» Stored data
════════

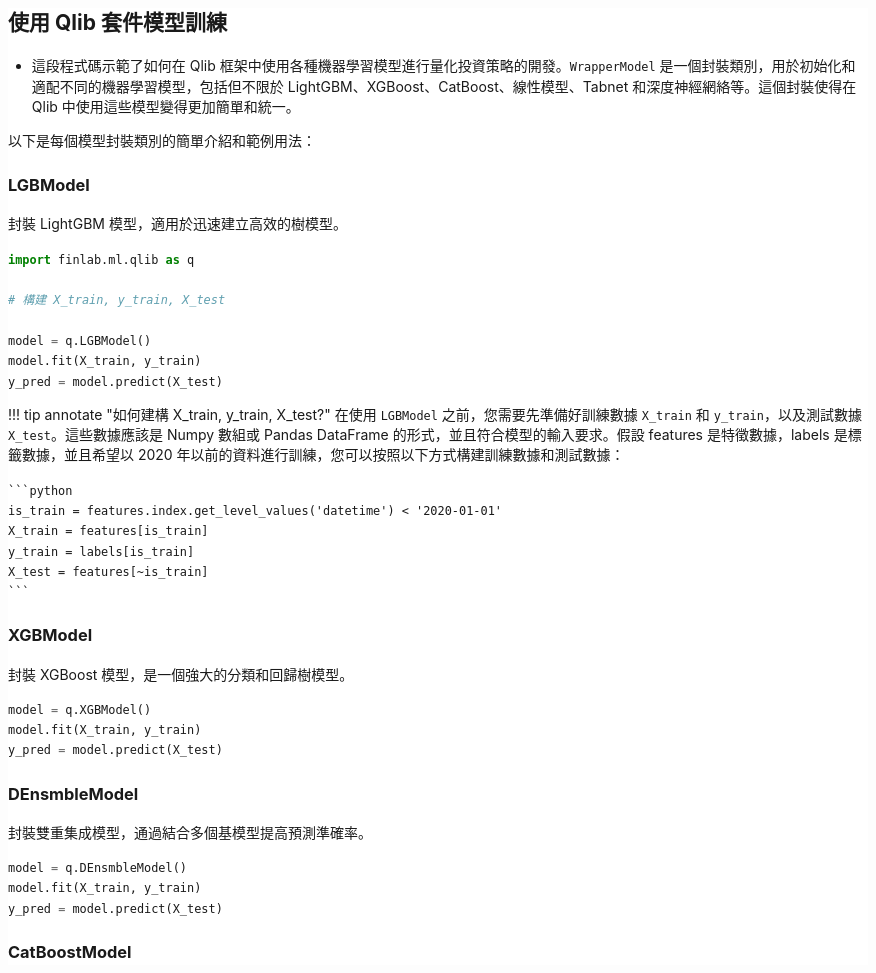 
## 使用 Qlib 套件模型訓練

- 這段程式碼示範了如何在 Qlib 框架中使用各種機器學習模型進行量化投資策略的開發。`WrapperModel` 是一個封裝類別，用於初始化和適配不同的機器學習模型，包括但不限於 LightGBM、XGBoost、CatBoost、線性模型、Tabnet 和深度神經網絡等。這個封裝使得在 Qlib 中使用這些模型變得更加簡單和統一。

以下是每個模型封裝類別的簡單介紹和範例用法：


### LGBModel

封裝 LightGBM 模型，適用於迅速建立高效的樹模型。

```python
import finlab.ml.qlib as q

# 構建 X_train, y_train, X_test

model = q.LGBModel()
model.fit(X_train, y_train)
y_pred = model.predict(X_test)
```

!!! tip annotate "如何建構 X_train, y_train, X_test?" 
    在使用 `LGBModel` 之前，您需要先準備好訓練數據 `X_train` 和 `y_train`，以及測試數據 `X_test`。這些數據應該是 Numpy 數組或 Pandas DataFrame 的形式，並且符合模型的輸入要求。假設 features 是特徵數據，labels 是標籤數據，並且希望以 2020 年以前的資料進行訓練，您可以按照以下方式構建訓練數據和測試數據：

    ```python
    is_train = features.index.get_level_values('datetime') < '2020-01-01'
    X_train = features[is_train]
    y_train = labels[is_train]
    X_test = features[~is_train]
    ```


### XGBModel

封裝 XGBoost 模型，是一個強大的分類和回歸樹模型。

```python
model = q.XGBModel()
model.fit(X_train, y_train)
y_pred = model.predict(X_test)
```


### DEnsmbleModel

封裝雙重集成模型，通過結合多個基模型提高預測準確率。

```python
model = q.DEnsmbleModel()
model.fit(X_train, y_train)
y_pred = model.predict(X_test)
```


### CatBoostModel

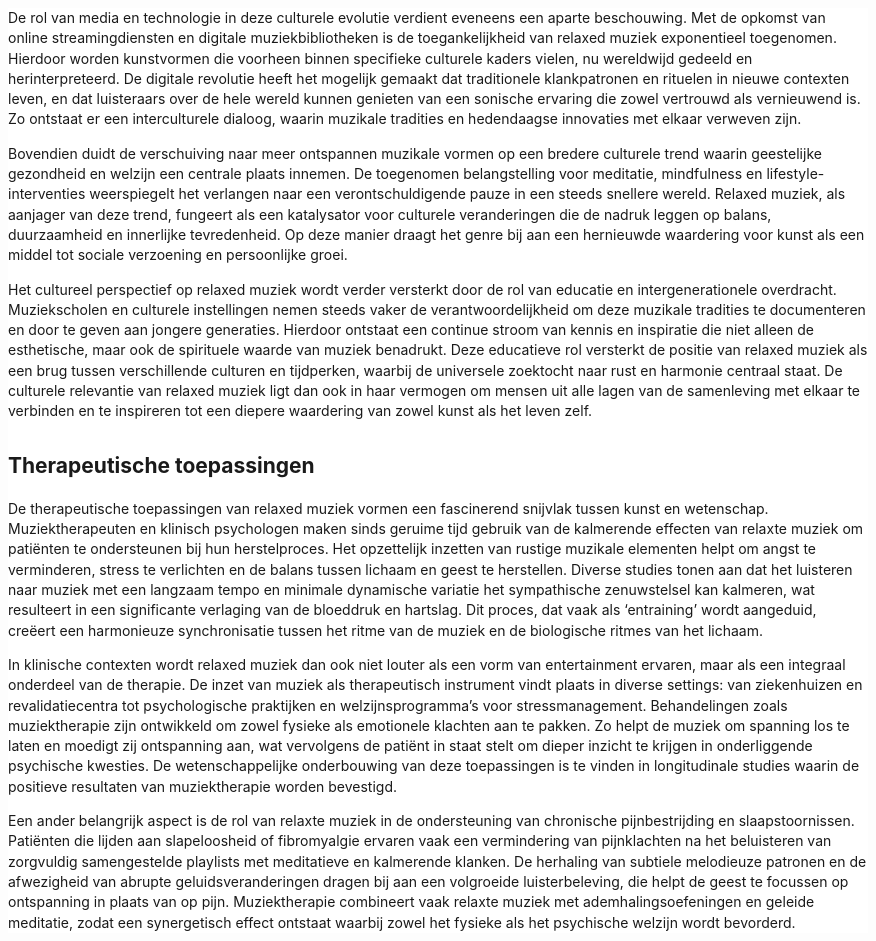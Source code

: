 De rol van media en technologie in deze culturele evolutie verdient eveneens een aparte beschouwing. Met de opkomst van online streamingdiensten en digitale muziekbibliotheken is de toegankelijkheid van relaxed muziek exponentieel toegenomen. Hierdoor worden kunstvormen die voorheen binnen specifieke culturele kaders vielen, nu wereldwijd gedeeld en herinterpreteerd. De digitale revolutie heeft het mogelijk gemaakt dat traditionele klankpatronen en rituelen in nieuwe contexten leven, en dat luisteraars over de hele wereld kunnen genieten van een sonische ervaring die zowel vertrouwd als vernieuwend is. Zo ontstaat er een interculturele dialoog, waarin muzikale tradities en hedendaagse innovaties met elkaar verweven zijn.  

Bovendien duidt de verschuiving naar meer ontspannen muzikale vormen op een bredere culturele trend waarin geestelijke gezondheid en welzijn een centrale plaats innemen. De toegenomen belangstelling voor meditatie, mindfulness en lifestyle-interventies weerspiegelt het verlangen naar een verontschuldigende pauze in een steeds snellere wereld. Relaxed muziek, als aanjager van deze trend, fungeert als een katalysator voor culturele veranderingen die de nadruk leggen op balans, duurzaamheid en innerlijke tevredenheid. Op deze manier draagt het genre bij aan een hernieuwde waardering voor kunst als een middel tot sociale verzoening en persoonlijke groei.  

Het cultureel perspectief op relaxed muziek wordt verder versterkt door de rol van educatie en intergenerationele overdracht. Muziekscholen en culturele instellingen nemen steeds vaker de verantwoordelijkheid om deze muzikale tradities te documenteren en door te geven aan jongere generaties. Hierdoor ontstaat een continue stroom van kennis en inspiratie die niet alleen de esthetische, maar ook de spirituele waarde van muziek benadrukt. Deze educatieve rol versterkt de positie van relaxed muziek als een brug tussen verschillende culturen en tijdperken, waarbij de universele zoektocht naar rust en harmonie centraal staat. De culturele relevantie van relaxed muziek ligt dan ook in haar vermogen om mensen uit alle lagen van de samenleving met elkaar te verbinden en te inspireren tot een diepere waardering van zowel kunst als het leven zelf.


## Therapeutische toepassingen

De therapeutische toepassingen van relaxed muziek vormen een fascinerend snijvlak tussen kunst en wetenschap. Muziektherapeuten en klinisch psychologen maken sinds geruime tijd gebruik van de kalmerende effecten van relaxte muziek om patiënten te ondersteunen bij hun herstelproces. Het opzettelijk inzetten van rustige muzikale elementen helpt om angst te verminderen, stress te verlichten en de balans tussen lichaam en geest te herstellen. Diverse studies tonen aan dat het luisteren naar muziek met een langzaam tempo en minimale dynamische variatie het sympathische zenuwstelsel kan kalmeren, wat resulteert in een significante verlaging van de bloeddruk en hartslag. Dit proces, dat vaak als ‘entraining’ wordt aangeduid, creëert een harmonieuze synchronisatie tussen het ritme van de muziek en de biologische ritmes van het lichaam.  

In klinische contexten wordt relaxed muziek dan ook niet louter als een vorm van entertainment ervaren, maar als een integraal onderdeel van de therapie. De inzet van muziek als therapeutisch instrument vindt plaats in diverse settings: van ziekenhuizen en revalidatiecentra tot psychologische praktijken en welzijnsprogramma’s voor stressmanagement. Behandelingen zoals muziektherapie zijn ontwikkeld om zowel fysieke als emotionele klachten aan te pakken. Zo helpt de muziek om spanning los te laten en moedigt zij ontspanning aan, wat vervolgens de patiënt in staat stelt om dieper inzicht te krijgen in onderliggende psychische kwesties. De wetenschappelijke onderbouwing van deze toepassingen is te vinden in longitudinale studies waarin de positieve resultaten van muziektherapie worden bevestigd.  

Een ander belangrijk aspect is de rol van relaxte muziek in de ondersteuning van chronische pijnbestrijding en slaapstoornissen. Patiënten die lijden aan slapeloosheid of fibromyalgie ervaren vaak een vermindering van pijnklachten na het beluisteren van zorgvuldig samengestelde playlists met meditatieve en kalmerende klanken. De herhaling van subtiele melodieuze patronen en de afwezigheid van abrupte geluidsveranderingen dragen bij aan een volgroeide luisterbeleving, die helpt de geest te focussen op ontspanning in plaats van op pijn. Muziektherapie combineert vaak relaxte muziek met ademhalingsoefeningen en geleide meditatie, zodat een synergetisch effect ontstaat waarbij zowel het fysieke als het psychische welzijn wordt bevorderd.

════════

» Requirement
Copy each line above containing the string "LGBModel".

» Response to the task
### LGBModel
model = q.LGBModel()
    在使用 `LGBModel` 之前，您需要先準備好訓練數據 `X_train` 和 `y_train`，以及測試數據 `X_test`。這些數據應該是 Numpy 數組或 Pandas DataFrame 的形式，並且符合模型的輸入要求。假設 features 是特徵數據，labels 是標籤數據，並且希望以 2020 年以前的資料進行訓練，您可以按照以下方式構建訓練數據和測試數據：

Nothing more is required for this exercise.